- [What you need to do] Exactly as written, return the entries below, minus any pictures.

BEGIN Extracted information

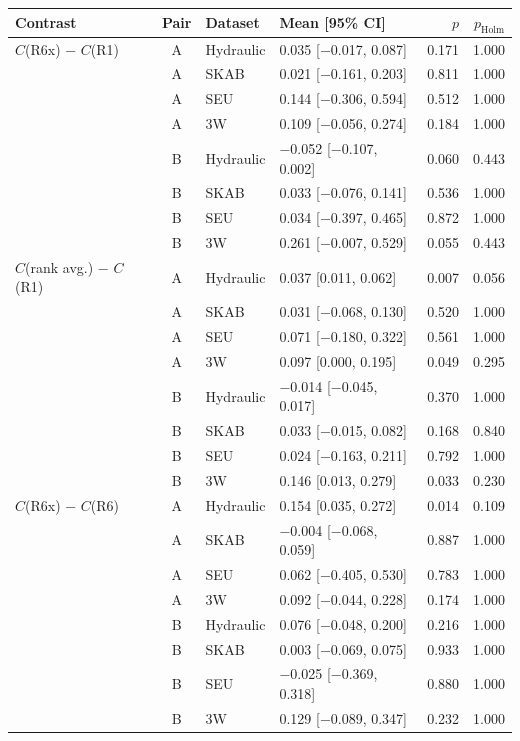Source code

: \begin{tabular}{@{}l c l l rr@{}}
\toprule
Contrast & Pair & Dataset & Mean [95\% CI] & $p$ & $p_{\mathrm{Holm}}$ \\
\midrule
$C$(R6x) $-$ $C$(R1) & A & Hydraulic & 0.035 [$-$0.017, 0.087] & 0.171 & 1.000 \\
 & A & SKAB & 0.021 [$-$0.161, 0.203] & 0.811 & 1.000 \\
 & A & SEU & 0.144 [$-$0.306, 0.594] & 0.512 & 1.000 \\
 & A & 3W & 0.109 [$-$0.056, 0.274] & 0.184 & 1.000 \\
 & B & Hydraulic & $-$0.052 [$-$0.107, 0.002] & 0.060 & 0.443 \\
 & B & SKAB & 0.033 [$-$0.076, 0.141] & 0.536 & 1.000 \\
 & B & SEU & 0.034 [$-$0.397, 0.465] & 0.872 & 1.000 \\
 & B & 3W & 0.261 [$-$0.007, 0.529] & 0.055 & 0.443 \\
$C$(rank avg.) $-$ $C$(R1) & A & Hydraulic & 0.037 [0.011, 0.062] & 0.007 & 0.056 \\
 & A & SKAB & 0.031 [$-$0.068, 0.130] & 0.520 & 1.000 \\
 & A & SEU & 0.071 [$-$0.180, 0.322] & 0.561 & 1.000 \\
 & A & 3W & 0.097 [0.000, 0.195] & 0.049 & 0.295 \\
 & B & Hydraulic & $-$0.014 [$-$0.045, 0.017] & 0.370 & 1.000 \\
 & B & SKAB & 0.033 [$-$0.015, 0.082] & 0.168 & 0.840 \\
 & B & SEU & 0.024 [$-$0.163, 0.211] & 0.792 & 1.000 \\
 & B & 3W & 0.146 [0.013, 0.279] & 0.033 & 0.230 \\
$C$(R6x) $-$ $C$(R6) & A & Hydraulic & 0.154 [0.035, 0.272] & 0.014 & 0.109 \\
 & A & SKAB & $-$0.004 [$-$0.068, 0.059] & 0.887 & 1.000 \\
 & A & SEU & 0.062 [$-$0.405, 0.530] & 0.783 & 1.000 \\
 & A & 3W & 0.092 [$-$0.044, 0.228] & 0.174 & 1.000 \\
 & B & Hydraulic & 0.076 [$-$0.048, 0.200] & 0.216 & 1.000 \\
 & B & SKAB & 0.003 [$-$0.069, 0.075] & 0.933 & 1.000 \\
 & B & SEU & $-$0.025 [$-$0.369, 0.318] & 0.880 & 1.000 \\
 & B & 3W & 0.129 [$-$0.089, 0.347] & 0.232 & 1.000 \\

\end{tabular}
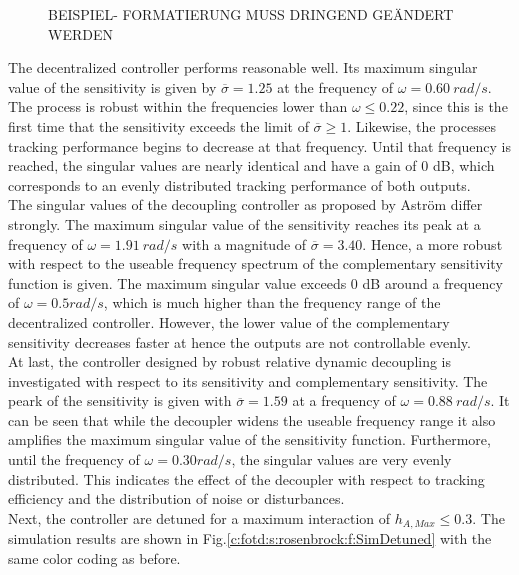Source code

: \begin{figure}[H]\centering

\caption{BEISPIEL- FORMATIERUNG MUSS DRINGEND GEÄNDERT WERDEN}
\label{c:fotd:s:rosenbrock:f:SingVal}
\end{figure}

The decentralized controller performs reasonable well. Its maximum singular value of the sensitivity is given by $\overline{\sigma} = 1.25$ at the frequency of $\omega = 0.60 ~rad/s$. The process is robust within the frequencies lower than $\omega \leq 0.22$, since this is the first time that the sensitivity exceeds the limit of $\overline{\sigma} \geq 1$. Likewise, the processes tracking performance begins to decrease at that frequency. Until that frequency is reached, the singular values are nearly identical and have a gain of 0 dB, which corresponds to an evenly distributed tracking performance of both outputs. \\

The singular values of the decoupling controller as proposed by Astr\"om differ strongly. The maximum singular value of the sensitivity reaches its peak at a frequency of $\omega = 1.91 ~rad/s$ with a magnitude of $\overline{\sigma} = 3.40$. Hence, a more robust with respect to the useable frequency spectrum of the complementary sensitivity function is given. The maximum singular value exceeds 0 dB around a frequency of $\omega = 0.5 rad/s$, which is much higher than the frequency range of the decentralized controller. However, the lower value of the complementary sensitivity decreases faster at hence the outputs are not controllable evenly.\\

At last, the controller designed by robust relative dynamic decoupling is investigated with respect to its sensitivity and complementary sensitivity. The peark of the sensitivity is given with $\overline{\sigma} = 1.59$ at a frequency of $\omega = 0.88 ~rad/s$. It can be seen that while the decoupler widens the useable frequency range it also amplifies the maximum singular value of the sensitivity function. Furthermore, until the frequency of $\omega = 0.30 rad/s$, the singular values are very evenly distributed. This indicates the effect of the decoupler with respect to tracking efficiency and the distribution of noise or disturbances.\\

Next, the controller are detuned for a maximum interaction of $h_{A,Max} \leq 0.3$. The simulation results are shown in Fig.\ref{c:fotd:s:rosenbrock:f:SimDetuned} with the same color coding as before. \\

END Extracted information

- [Result of the exercise]
Source code

: \begin{tabular}{@{}l c l l rr@{}}
\toprule
Contrast & Pair & Dataset & Mean [95\% CI] & $p$ & $p_{\mathrm{Holm}}$ \\
\midrule
$C$(R6x) $-$ $C$(R1) & A & Hydraulic & 0.035 [$-$0.017, 0.087] & 0.171 & 1.000 \\
 & A & SKAB & 0.021 [$-$0.161, 0.203] & 0.811 & 1.000 \\
 & A & SEU & 0.144 [$-$0.306, 0.594] & 0.512 & 1.000 \\
 & A & 3W & 0.109 [$-$0.056, 0.274] & 0.184 & 1.000 \\
 & B & Hydraulic & $-$0.052 [$-$0.107, 0.002] & 0.060 & 0.443 \\
 & B & SKAB & 0.033 [$-$0.076, 0.141] & 0.536 & 1.000 \\
 & B & SEU & 0.034 [$-$0.397, 0.465] & 0.872 & 1.000 \\
 & B & 3W & 0.261 [$-$0.007, 0.529] & 0.055 & 0.443 \\
$C$(rank avg.) $-$ $C$(R1) & A & Hydraulic & 0.037 [0.011, 0.062] & 0.007 & 0.056 \\
 & A & SKAB & 0.031 [$-$0.068, 0.130] & 0.520 & 1.000 \\
 & A & SEU & 0.071 [$-$0.180, 0.322] & 0.561 & 1.000 \\
 & A & 3W & 0.097 [0.000, 0.195] & 0.049 & 0.295 \\
 & B & Hydraulic & $-$0.014 [$-$0.045, 0.017] & 0.370 & 1.000 \\
 & B & SKAB & 0.033 [$-$0.015, 0.082] & 0.168 & 0.840 \\
 & B & SEU & 0.024 [$-$0.163, 0.211] & 0.792 & 1.000 \\
 & B & 3W & 0.146 [0.013, 0.279] & 0.033 & 0.230 \\
$C$(R6x) $-$ $C$(R6) & A & Hydraulic & 0.154 [0.035, 0.272] & 0.014 & 0.109 \\
 & A & SKAB & $-$0.004 [$-$0.068, 0.059] & 0.887 & 1.000 \\
 & A & SEU & 0.062 [$-$0.405, 0.530] & 0.783 & 1.000 \\
 & A & 3W & 0.092 [$-$0.044, 0.228] & 0.174 & 1.000 \\
 & B & Hydraulic & 0.076 [$-$0.048, 0.200] & 0.216 & 1.000 \\
 & B & SKAB & 0.003 [$-$0.069, 0.075] & 0.933 & 1.000 \\
 & B & SEU & $-$0.025 [$-$0.369, 0.318] & 0.880 & 1.000 \\
 & B & 3W & 0.129 [$-$0.089, 0.347] & 0.232 & 1.000 \\

\end{tabular}
Source code

: \begin{figure}[H]\centering

\caption{BEISPIEL- FORMATIERUNG MUSS DRINGEND GEÄNDERT WERDEN}
\label{c:fotd:s:rosenbrock:f:SingVal}
\end{figure}

The decentralized controller performs reasonable well. Its maximum singular value of the sensitivity is given by $\overline{\sigma} = 1.25$ at the frequency of $\omega = 0.60 ~rad/s$. The process is robust within the frequencies lower than $\omega \leq 0.22$, since this is the first time that the sensitivity exceeds the limit of $\overline{\sigma} \geq 1$. Likewise, the processes tracking performance begins to decrease at that frequency. Until that frequency is reached, the singular values are nearly identical and have a gain of 0 dB, which corresponds to an evenly distributed tracking performance of both outputs. \\

The singular values of the decoupling controller as proposed by Astr\"om differ strongly. The maximum singular value of the sensitivity reaches its peak at a frequency of $\omega = 1.91 ~rad/s$ with a magnitude of $\overline{\sigma} = 3.40$. Hence, a more robust with respect to the useable frequency spectrum of the complementary sensitivity function is given. The maximum singular value exceeds 0 dB around a frequency of $\omega = 0.5 rad/s$, which is much higher than the frequency range of the decentralized controller. However, the lower value of the complementary sensitivity decreases faster at hence the outputs are not controllable evenly.\\

At last, the controller designed by robust relative dynamic decoupling is investigated with respect to its sensitivity and complementary sensitivity. The peark of the sensitivity is given with $\overline{\sigma} = 1.59$ at a frequency of $\omega = 0.88 ~rad/s$. It can be seen that while the decoupler widens the useable frequency range it also amplifies the maximum singular value of the sensitivity function. Furthermore, until the frequency of $\omega = 0.30 rad/s$, the singular values are very evenly distributed. This indicates the effect of the decoupler with respect to tracking efficiency and the distribution of noise or disturbances.\\

Next, the controller are detuned for a maximum interaction of $h_{A,Max} \leq 0.3$. The simulation results are shown in Fig.\ref{c:fotd:s:rosenbrock:f:SimDetuned} with the same color coding as before. \\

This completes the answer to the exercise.